> **WORK REQUEST**
Search the listing for the word "voasoratra". Copy every line where it is found.

> **DATA EXTRACT**
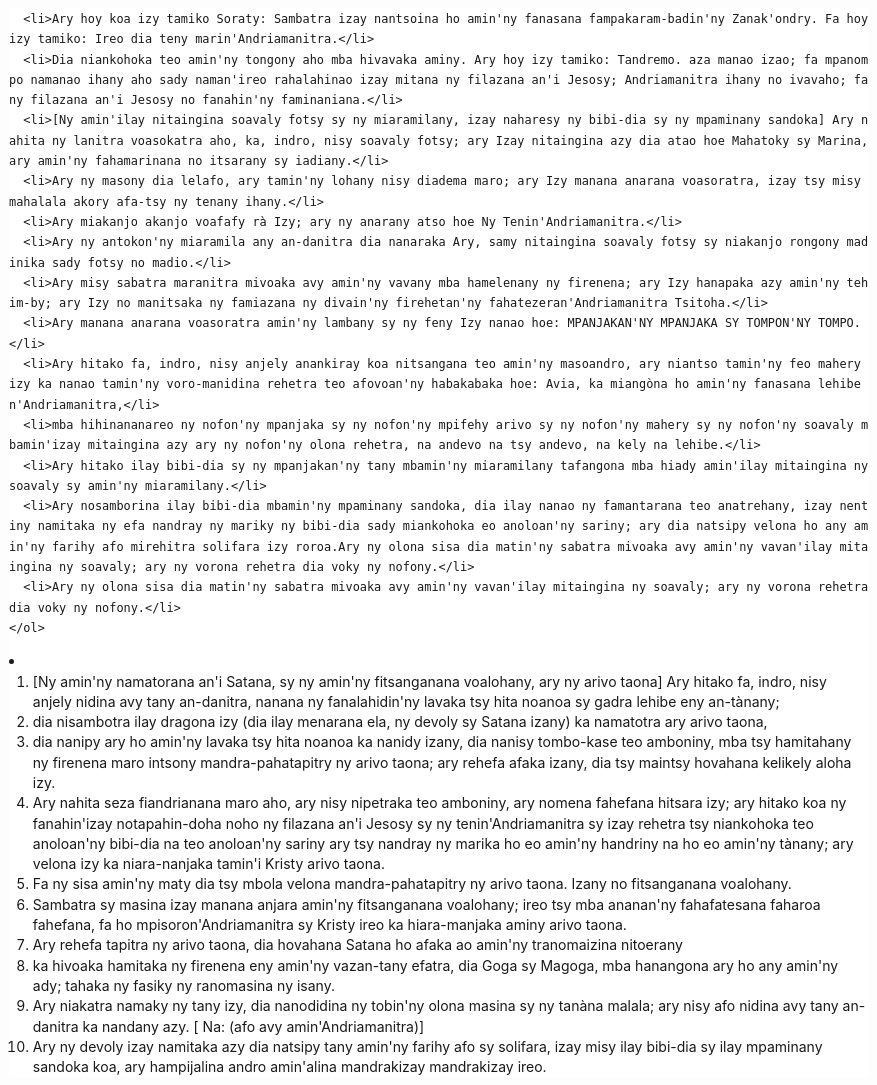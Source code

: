       <li>Ary hoy koa izy tamiko Soraty: Sambatra izay nantsoina ho amin'ny fanasana fampakaram-badin'ny Zanak'ondry. Fa hoy izy tamiko: Ireo dia teny marin'Andriamanitra.</li>
      <li>Dia niankohoka teo amin'ny tongony aho mba hivavaka aminy. Ary hoy izy tamiko: Tandremo. aza manao izao; fa mpanompo namanao ihany aho sady naman'ireo rahalahinao izay mitana ny filazana an'i Jesosy; Andriamanitra ihany no ivavaho; fa ny filazana an'i Jesosy no fanahin'ny faminaniana.</li>
      <li>[Ny amin'ilay nitaingina soavaly fotsy sy ny miaramilany, izay naharesy ny bibi-dia sy ny mpaminany sandoka] Ary nahita ny lanitra voasokatra aho, ka, indro, nisy soavaly fotsy; ary Izay nitaingina azy dia atao hoe Mahatoky sy Marina, ary amin'ny fahamarinana no itsarany sy iadiany.</li>
      <li>Ary ny masony dia lelafo, ary tamin'ny lohany nisy diadema maro; ary Izy manana anarana voasoratra, izay tsy misy mahalala akory afa-tsy ny tenany ihany.</li>
      <li>Ary miakanjo akanjo voafafy rà Izy; ary ny anarany atso hoe Ny Tenin'Andriamanitra.</li>
      <li>Ary ny antokon'ny miaramila any an-danitra dia nanaraka Ary, samy nitaingina soavaly fotsy sy niakanjo rongony madinika sady fotsy no madio.</li>
      <li>Ary misy sabatra maranitra mivoaka avy amin'ny vavany mba hamelenany ny firenena; ary Izy hanapaka azy amin'ny tehim-by; ary Izy no manitsaka ny famiazana ny divain'ny firehetan'ny fahatezeran'Andriamanitra Tsitoha.</li>
      <li>Ary manana anarana voasoratra amin'ny lambany sy ny feny Izy nanao hoe: MPANJAKAN'NY MPANJAKA SY TOMPON'NY TOMPO.</li>
      <li>Ary hitako fa, indro, nisy anjely anankiray koa nitsangana teo amin'ny masoandro, ary niantso tamin'ny feo mahery izy ka nanao tamin'ny voro-manidina rehetra teo afovoan'ny habakabaka hoe: Avia, ka miangòna ho amin'ny fanasana lehiben'Andriamanitra,</li>
      <li>mba hihinananareo ny nofon'ny mpanjaka sy ny nofon'ny mpifehy arivo sy ny nofon'ny mahery sy ny nofon'ny soavaly mbamin'izay mitaingina azy ary ny nofon'ny olona rehetra, na andevo na tsy andevo, na kely na lehibe.</li>
      <li>Ary hitako ilay bibi-dia sy ny mpanjakan'ny tany mbamin'ny miaramilany tafangona mba hiady amin'ilay mitaingina ny soavaly sy amin'ny miaramilany.</li>
      <li>Ary nosamborina ilay bibi-dia mbamin'ny mpaminany sandoka, dia ilay nanao ny famantarana teo anatrehany, izay nentiny namitaka ny efa nandray ny mariky ny bibi-dia sady miankohoka eo anoloan'ny sariny; ary dia natsipy velona ho any amin'ny farihy afo mirehitra solifara izy roroa.Ary ny olona sisa dia matin'ny sabatra mivoaka avy amin'ny vavan'ilay mitaingina ny soavaly; ary ny vorona rehetra dia voky ny nofony.</li>
      <li>Ary ny olona sisa dia matin'ny sabatra mivoaka avy amin'ny vavan'ilay mitaingina ny soavaly; ary ny vorona rehetra dia voky ny nofony.</li>
    </ol>
  </li>
  <li>
    <ol>
      <li>[Ny amin'ny namatorana an'i Satana, sy ny amin'ny fitsanganana voalohany, ary ny arivo taona] Ary hitako fa, indro, nisy anjely nidina avy tany an-danitra, nanana ny fanalahidin'ny lavaka tsy hita noanoa sy gadra lehibe eny an-tànany;</li>
      <li>dia nisambotra ilay dragona izy (dia ilay menarana ela, ny devoly sy Satana izany) ka namatotra ary arivo taona,</li>
      <li>dia nanipy ary ho amin'ny lavaka tsy hita noanoa ka nanidy izany, dia nanisy tombo-kase teo amboniny, mba tsy hamitahany ny firenena maro intsony mandra-pahatapitry ny arivo taona; ary rehefa afaka izany, dia tsy maintsy hovahana kelikely aloha izy.</li>
      <li>Ary nahita seza fiandrianana maro aho, ary nisy nipetraka teo amboniny, ary nomena fahefana hitsara izy; ary hitako koa ny fanahin'izay notapahin-doha noho ny filazana an'i Jesosy sy ny tenin'Andriamanitra sy izay rehetra tsy niankohoka teo anoloan'ny bibi-dia na teo anoloan'ny sariny ary tsy nandray ny marika ho eo amin'ny handriny na ho eo amin'ny tànany; ary velona izy ka niara-nanjaka tamin'i Kristy arivo taona.</li>
      <li>Fa ny sisa amin'ny maty dia tsy mbola velona mandra-pahatapitry ny arivo taona. Izany no fitsanganana voalohany.</li>
      <li>Sambatra sy masina izay manana anjara amin'ny fitsanganana voalohany; ireo tsy mba ananan'ny fahafatesana faharoa fahefana, fa ho mpisoron'Andriamanitra sy Kristy ireo ka hiara-manjaka aminy arivo taona.</li>
      <li>Ary rehefa tapitra ny arivo taona, dia hovahana Satana ho afaka ao amin'ny tranomaizina nitoerany</li>
      <li>ka hivoaka hamitaka ny firenena eny amin'ny vazan-tany efatra, dia Goga sy Magoga, mba hanangona ary ho any amin'ny ady; tahaka ny fasiky ny ranomasina ny isany.</li>
      <li>Ary niakatra namaky ny tany izy, dia nanodidina ny tobin'ny olona masina sy ny tanàna malala; ary nisy afo nidina avy tany an-danitra ka nandany azy. [ Na: (afo avy amin'Andriamanitra)]</li>
      <li>Ary ny devoly izay namitaka azy dia natsipy tany amin'ny farihy afo sy solifara, izay misy ilay bibi-dia sy ilay mpaminany sandoka koa, ary hampijalina andro amin'alina mandrakizay mandrakizay ireo.</li>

> **REPLY TO THE EXERCISE**
      <li>Ary ny masony dia lelafo, ary tamin'ny lohany nisy diadema maro; ary Izy manana anarana voasoratra, izay tsy misy mahalala akory afa-tsy ny tenany ihany.</li>
      <li>Ary manana anarana voasoratra amin'ny lambany sy ny feny Izy nanao hoe: MPANJAKAN'NY MPANJAKA SY TOMPON'NY TOMPO.</li>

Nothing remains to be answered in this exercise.